* Assigned task
Every entry needs to be written out again exactly, with its pictures removed.

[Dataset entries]
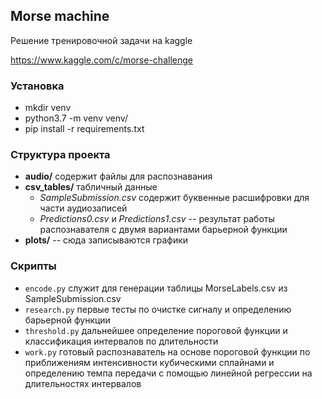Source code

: ## Morse machine

Решение тренировочной задачи на kaggle

https://www.kaggle.com/c/morse-challenge

### Установка

* mkdir venv
* python3.7 -m venv venv/
* pip install -r requirements.txt

### Структура проекта

* **audio/**        содержит файлы для распознавания
* **csv_tables/**   табличный данные
  * _SampleSubmission.csv_ содержит буквенные расшифровки для части аудиозаписей
  * _Predictions0.csv_ и _Predictions1.csv_ -- результат работы распознавателя 
    с двумя вариантами барьерной функции
* **plots/**        -- сюда записываются графики

### Скрипты

* `encode.py`       служит для генерации таблицы MorseLabels.csv из SampleSubmission.csv
* `research.py`     первые тесты по очистке сигналу и определению барьерной функции
* `threshold.py`    дальнейшее определение пороговой функции и 
                    классификация интервалов по длительности
* `work.py`         готовый распознаватель на основе пороговой функции 
                    по приближениям интенсивности кубическими сплайнами 
                    и определению темпа передачи с помощью линейной регрессии 
                    на длительностях интервалов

* Answer below
Source code

: ## Morse machine

Решение тренировочной задачи на kaggle

https://www.kaggle.com/c/morse-challenge

### Установка

* mkdir venv
* python3.7 -m venv venv/
* pip install -r requirements.txt

### Структура проекта

* **audio/**        содержит файлы для распознавания
* **csv_tables/**   табличный данные
  * _SampleSubmission.csv_ содержит буквенные расшифровки для части аудиозаписей
  * _Predictions0.csv_ и _Predictions1.csv_ -- результат работы распознавателя 
    с двумя вариантами барьерной функции
* **plots/**        -- сюда записываются графики

### Скрипты

* `encode.py`       служит для генерации таблицы MorseLabels.csv из SampleSubmission.csv
* `research.py`     первые тесты по очистке сигналу и определению барьерной функции
* `threshold.py`    дальнейшее определение пороговой функции и 
                    классификация интервалов по длительности
* `work.py`         готовый распознаватель на основе пороговой функции 
                    по приближениям интенсивности кубическими сплайнами 
                    и определению темпа передачи с помощью линейной регрессии 
                    на длительностях интервалов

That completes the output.